## PROVIDED RECORDS

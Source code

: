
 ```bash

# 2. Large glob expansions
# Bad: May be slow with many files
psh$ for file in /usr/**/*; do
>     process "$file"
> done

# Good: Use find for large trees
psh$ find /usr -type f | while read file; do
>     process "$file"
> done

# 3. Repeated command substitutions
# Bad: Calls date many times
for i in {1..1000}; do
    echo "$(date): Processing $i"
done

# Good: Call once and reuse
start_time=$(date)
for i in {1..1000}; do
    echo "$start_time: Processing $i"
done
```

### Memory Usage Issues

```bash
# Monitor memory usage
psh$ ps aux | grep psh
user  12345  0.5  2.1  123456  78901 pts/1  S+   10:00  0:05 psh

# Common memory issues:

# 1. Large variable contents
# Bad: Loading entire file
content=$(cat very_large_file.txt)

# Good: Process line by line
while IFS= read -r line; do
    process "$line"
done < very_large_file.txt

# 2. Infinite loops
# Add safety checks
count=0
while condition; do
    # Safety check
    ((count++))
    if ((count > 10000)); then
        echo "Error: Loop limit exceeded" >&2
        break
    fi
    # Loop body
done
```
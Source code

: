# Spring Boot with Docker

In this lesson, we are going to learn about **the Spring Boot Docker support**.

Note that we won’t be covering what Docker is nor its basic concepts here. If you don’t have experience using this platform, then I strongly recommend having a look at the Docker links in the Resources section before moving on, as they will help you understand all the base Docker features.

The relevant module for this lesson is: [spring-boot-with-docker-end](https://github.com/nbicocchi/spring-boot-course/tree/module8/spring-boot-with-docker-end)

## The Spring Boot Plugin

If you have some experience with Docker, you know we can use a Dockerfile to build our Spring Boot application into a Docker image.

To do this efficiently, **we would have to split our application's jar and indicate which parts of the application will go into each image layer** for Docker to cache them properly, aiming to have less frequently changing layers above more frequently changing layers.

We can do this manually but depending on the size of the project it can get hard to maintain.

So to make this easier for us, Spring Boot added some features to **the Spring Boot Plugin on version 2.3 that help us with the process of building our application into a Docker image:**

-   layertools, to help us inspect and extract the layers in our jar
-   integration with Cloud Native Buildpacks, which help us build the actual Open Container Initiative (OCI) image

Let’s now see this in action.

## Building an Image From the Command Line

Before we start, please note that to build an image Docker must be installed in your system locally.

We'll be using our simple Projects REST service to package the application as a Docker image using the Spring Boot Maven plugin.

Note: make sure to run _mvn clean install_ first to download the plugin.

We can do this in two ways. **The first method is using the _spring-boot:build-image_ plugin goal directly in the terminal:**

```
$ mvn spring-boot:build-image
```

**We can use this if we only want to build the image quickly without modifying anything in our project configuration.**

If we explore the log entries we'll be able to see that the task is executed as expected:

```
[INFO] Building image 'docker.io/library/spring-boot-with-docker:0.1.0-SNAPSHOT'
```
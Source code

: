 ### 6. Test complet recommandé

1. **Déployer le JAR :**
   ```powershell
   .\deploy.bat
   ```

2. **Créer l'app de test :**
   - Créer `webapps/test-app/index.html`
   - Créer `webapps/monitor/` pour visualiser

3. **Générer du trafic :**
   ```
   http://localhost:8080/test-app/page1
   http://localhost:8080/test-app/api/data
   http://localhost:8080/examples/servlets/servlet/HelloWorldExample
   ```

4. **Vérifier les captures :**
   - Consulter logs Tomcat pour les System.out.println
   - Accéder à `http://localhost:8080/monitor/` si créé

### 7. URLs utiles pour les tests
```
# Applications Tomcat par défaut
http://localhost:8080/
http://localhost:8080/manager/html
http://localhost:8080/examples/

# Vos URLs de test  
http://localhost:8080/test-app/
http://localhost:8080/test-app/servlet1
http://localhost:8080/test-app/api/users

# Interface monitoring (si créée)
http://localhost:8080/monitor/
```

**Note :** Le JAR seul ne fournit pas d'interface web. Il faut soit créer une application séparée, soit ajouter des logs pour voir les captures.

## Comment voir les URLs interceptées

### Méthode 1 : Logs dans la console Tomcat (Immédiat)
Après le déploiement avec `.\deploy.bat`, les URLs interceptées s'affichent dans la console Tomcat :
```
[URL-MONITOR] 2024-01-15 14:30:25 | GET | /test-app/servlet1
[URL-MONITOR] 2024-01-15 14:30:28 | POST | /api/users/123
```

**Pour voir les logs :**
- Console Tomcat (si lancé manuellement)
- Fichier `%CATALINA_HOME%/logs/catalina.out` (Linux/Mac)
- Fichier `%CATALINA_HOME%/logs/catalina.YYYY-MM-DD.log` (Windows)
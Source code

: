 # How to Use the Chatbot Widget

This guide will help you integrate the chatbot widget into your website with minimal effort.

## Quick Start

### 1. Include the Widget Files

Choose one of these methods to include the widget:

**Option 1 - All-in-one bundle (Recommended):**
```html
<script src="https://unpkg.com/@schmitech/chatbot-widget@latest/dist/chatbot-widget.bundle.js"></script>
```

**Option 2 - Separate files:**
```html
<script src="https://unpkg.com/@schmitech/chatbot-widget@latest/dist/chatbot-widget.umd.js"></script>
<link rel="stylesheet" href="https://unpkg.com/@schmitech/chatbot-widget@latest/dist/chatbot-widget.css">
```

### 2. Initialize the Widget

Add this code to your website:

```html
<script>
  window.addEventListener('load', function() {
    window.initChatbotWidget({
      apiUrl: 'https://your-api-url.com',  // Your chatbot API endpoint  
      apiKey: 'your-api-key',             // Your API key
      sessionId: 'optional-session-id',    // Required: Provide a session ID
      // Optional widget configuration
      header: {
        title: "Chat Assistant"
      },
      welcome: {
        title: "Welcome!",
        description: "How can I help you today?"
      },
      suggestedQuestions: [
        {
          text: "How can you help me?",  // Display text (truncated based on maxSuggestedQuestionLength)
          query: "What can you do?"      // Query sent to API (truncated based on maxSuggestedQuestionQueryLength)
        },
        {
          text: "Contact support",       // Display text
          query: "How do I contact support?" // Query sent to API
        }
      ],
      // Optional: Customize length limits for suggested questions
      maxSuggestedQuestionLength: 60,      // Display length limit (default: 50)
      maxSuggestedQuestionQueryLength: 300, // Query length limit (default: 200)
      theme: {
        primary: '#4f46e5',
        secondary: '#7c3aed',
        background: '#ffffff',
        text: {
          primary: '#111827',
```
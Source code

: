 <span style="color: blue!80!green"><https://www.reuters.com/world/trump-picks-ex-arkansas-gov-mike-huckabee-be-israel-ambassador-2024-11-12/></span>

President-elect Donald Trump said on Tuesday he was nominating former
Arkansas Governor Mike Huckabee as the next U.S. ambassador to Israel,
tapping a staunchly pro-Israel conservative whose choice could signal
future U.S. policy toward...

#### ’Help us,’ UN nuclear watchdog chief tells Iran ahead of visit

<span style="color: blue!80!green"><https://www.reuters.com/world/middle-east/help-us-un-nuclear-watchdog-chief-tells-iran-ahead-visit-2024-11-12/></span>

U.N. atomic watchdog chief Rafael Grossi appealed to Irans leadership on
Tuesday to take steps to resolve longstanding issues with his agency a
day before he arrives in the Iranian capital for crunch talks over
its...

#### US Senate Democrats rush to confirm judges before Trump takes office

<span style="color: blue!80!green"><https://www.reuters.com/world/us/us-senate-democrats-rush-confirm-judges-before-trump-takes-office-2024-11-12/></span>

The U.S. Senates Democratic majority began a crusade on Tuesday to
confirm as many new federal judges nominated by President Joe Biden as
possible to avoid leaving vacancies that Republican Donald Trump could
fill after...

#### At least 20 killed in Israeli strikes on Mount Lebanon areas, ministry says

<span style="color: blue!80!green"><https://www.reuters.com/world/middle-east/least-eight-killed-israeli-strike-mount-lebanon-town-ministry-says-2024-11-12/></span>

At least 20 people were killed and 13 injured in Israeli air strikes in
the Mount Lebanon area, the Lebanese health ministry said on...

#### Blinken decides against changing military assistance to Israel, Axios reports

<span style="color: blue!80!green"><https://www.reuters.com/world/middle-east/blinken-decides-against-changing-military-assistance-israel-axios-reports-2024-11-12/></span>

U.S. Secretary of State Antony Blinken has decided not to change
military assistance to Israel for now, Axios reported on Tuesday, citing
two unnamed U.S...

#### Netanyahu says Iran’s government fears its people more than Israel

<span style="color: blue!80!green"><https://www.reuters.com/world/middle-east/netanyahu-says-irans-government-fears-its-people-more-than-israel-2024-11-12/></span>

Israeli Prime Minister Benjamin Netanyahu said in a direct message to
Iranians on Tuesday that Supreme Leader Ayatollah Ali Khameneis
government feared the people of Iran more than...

## DIRECTIONS FOR THIS TASK
When you reach the line in the material above that holds "We can do this in", begin reproducing lines exactly, and stop after the line that holds "- Accéder à".

## COMPLETED EXERCISE
We can do this in two ways. **The first method is using the _spring-boot:build-image_ plugin goal directly in the terminal:**

```
$ mvn spring-boot:build-image
```

**We can use this if we only want to build the image quickly without modifying anything in our project configuration.**

If we explore the log entries we'll be able to see that the task is executed as expected:

```
[INFO] Building image 'docker.io/library/spring-boot-with-docker:0.1.0-SNAPSHOT'
```
Source code

: ### 6. Test complet recommandé

1. **Déployer le JAR :**
   ```powershell
   .\deploy.bat
   ```

2. **Créer l'app de test :**
   - Créer `webapps/test-app/index.html`
   - Créer `webapps/monitor/` pour visualiser

3. **Générer du trafic :**
   ```
   http://localhost:8080/test-app/page1
   http://localhost:8080/test-app/api/data
   http://localhost:8080/examples/servlets/servlet/HelloWorldExample
   ```

4. **Vérifier les captures :**
   - Consulter logs Tomcat pour les System.out.println
   - Accéder à `http://localhost:8080/monitor/` si créé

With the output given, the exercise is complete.